Gore Vidal died yesterday evening at the age of 86. He wrote a lot of books, screenplays, and essays. He seemed always good for a quote.
My first recollection of him was his famous exchange with William F. Buckley on August 28, 1968, during the 1968 Democratic National Convention. Vidal was as far left as Buckley was far right. They were hired as commentators by ABC. In the streets of Chicago, what the Walker Commission later called a "police riot" had riveted the attention of the whole world.
Vidal took the occasion to state that the rest of the world wondered about U.S. involvement in Vietnam. He said the Vietnamese should be allowed to determine for themselves what their government should be. He pointed out this "happens to be the view" of most of Western Europe and the rest of the world. As Buckley attempted to interrupt, Vidal said, "Shut up a minute." Buckley, undeterred, said he was in favor of ostracizing people who egg on other people to shoot American Marines. As the minute-and-a-half exchange unraveled, Vidal commented that the only crypto-Nazi whom he knew was Buckley. Buckley said for Vidal to quit calling him a crypto-Nazi "or I’ll sock you in the goddamn face and you’ll stay plastered" and something to the effect that Vidal should go back to Vidal’s pornography.

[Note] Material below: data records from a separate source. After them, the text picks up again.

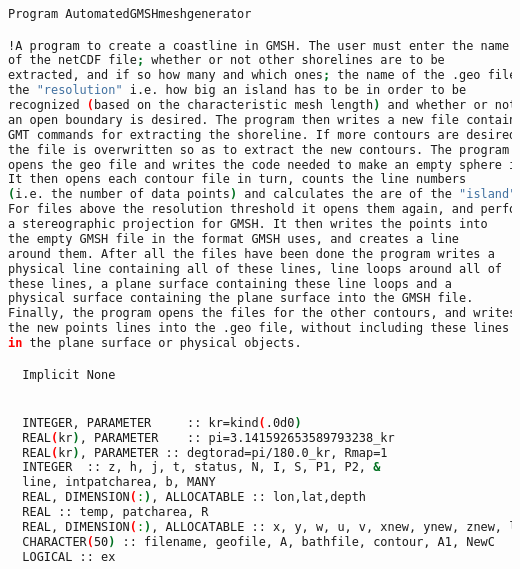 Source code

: \begin{lstlisting}[language = Bash]
Program AutomatedGMSHmeshgenerator

!A program to create a coastline in GMSH. The user must enter the name
of the netCDF file; whether or not other shorelines are to be 
extracted, and if so how many and which ones; the name of the .geo file;
the "resolution" i.e. how big an island has to be in order to be 
recognized (based on the characteristic mesh length) and whether or not 
an open boundary is desired. The program then writes a new file containing
GMT commands for extracting the shoreline. If more contours are desired
the file is overwritten so as to extract the new contours. The program next
opens the geo file and writes the code needed to make an empty sphere in GMSH. 
It then opens each contour file in turn, counts the line numbers 
(i.e. the number of data points) and calculates the are of the "island".
For files above the resolution threshold it opens them again, and performs 
a stereographic projection for GMSH. It then writes the points into 
the empty GMSH file in the format GMSH uses, and creates a line 
around them. After all the files have been done the program writes a 
physical line containing all of these lines, line loops around all of 
these lines, a plane surface containing these line loops and a 
physical surface containing the plane surface into the GMSH file. 
Finally, the program opens the files for the other contours, and writes 
the new points lines into the .geo file, without including these lines 
in the plane surface or physical objects.

  Implicit None


  INTEGER, PARAMETER     :: kr=kind(.0d0)
  REAL(kr), PARAMETER    :: pi=3.141592653589793238_kr
  REAL(kr), PARAMETER :: degtorad=pi/180.0_kr, Rmap=1
  INTEGER  :: z, h, j, t, status, N, I, S, P1, P2, &
  line, intpatcharea, b, MANY
  REAL, DIMENSION(:), ALLOCATABLE :: lon,lat,depth
  REAL :: temp, patcharea, R
  REAL, DIMENSION(:), ALLOCATABLE :: x, y, w, u, v, xnew, ynew, znew, latnew, lonnew
  CHARACTER(50) :: filename, geofile, A, bathfile, contour, A1, NewC
  LOGICAL :: ex


\end{lstlisting}
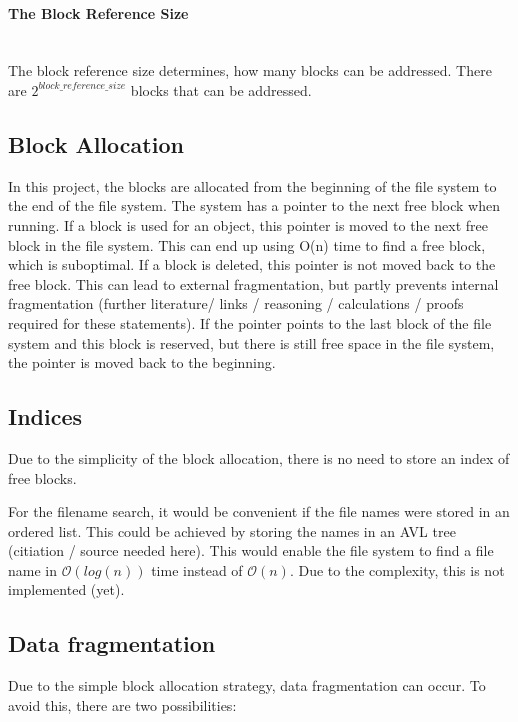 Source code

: \documentclass[JCDReport.tex]{subfiles}
\begin{document}
\paragraph{The Block Reference Size} ~\\

\noindent The block reference size determines, how many blocks can be addressed. There are $2^{block\_reference\_size}$ blocks that can be addressed.

\subsection{Block Allocation}

In this project, the blocks are allocated from the beginning of the file system to the end of the file system. The system has a pointer to the next free block when running. If a block is used for an object, this pointer is moved to the next free block in the file system. This can end up using O(n) time to find a free block, which is suboptimal. If a block is deleted, this pointer is not moved back to the free block. This can lead to external fragmentation, but partly prevents internal fragmentation (further literature/ links / reasoning / calculations / proofs required for these statements). If the pointer points to the last block of the file system and this block is reserved, but there is still free space in the file system, the pointer is moved back to the beginning.

\subsection{Indices}

Due to the simplicity of the block allocation, there is no need to store an index of free blocks.

For the filename search, it would be convenient if the file names were stored in an ordered list. This could be achieved by storing the names in an AVL tree (citiation / source needed here). This would enable the file system to
find a file name in $\mathcal{O}(log(n))$ time instead of $\mathcal{O}(n)$. Due to the complexity, this is not implemented (yet).

\subsection{Data fragmentation}

Due to the simple block allocation strategy, data fragmentation can occur. To avoid this, there are two possibilities:
\end{document}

The exchange played out against the tableau of the riots on Michigan Avenue and in Grant Park.
Years later, I worked at Northwestern University School of Law. One of my co-workers was an ex-priest. A friend of his (we’ll call him "Ross"), he said, was a very serious sort, the type to whom a joke could be told and, while everyone else in the room laughed at the punch-line, Ross would ask why everyone thought the joke funny. Ross was going to visit a mutual friend in Italy. That friend informed Ross that the village in which he lived was where Gore Vidal resided and that a lunch had been arranged, at Vidal’s villa, for when Ross arrived. Ross was psyched by the notion of an exchange with an American intellectual "heavyweight." He arrived in Italy. He and his friend were shown out to the terrace of the villa. Immediately, Ross asked questions of Vidal—questions Ross thought of as deep and as "intellectual" as possible. Vidal answered politely. He batted away any attacks Ross attempted. Finally, as if to confront Vidal with the fact of mortality and a fatal flaw in Vidal’s philosophy, Ross demanded, "That’s all very well and good, Mr. Vidal. But I ask you: where is your youth?"
Vidal reportedly looked somewhat relieved at this turn in the conversation, and replied, "That’s easy. He’s down in the village, buying bread for our lunch."
Vidal’s Lincoln is a brilliant work. Also, the Daily Kos has an excellent obit this morning that features marvelous quotes from Vidal.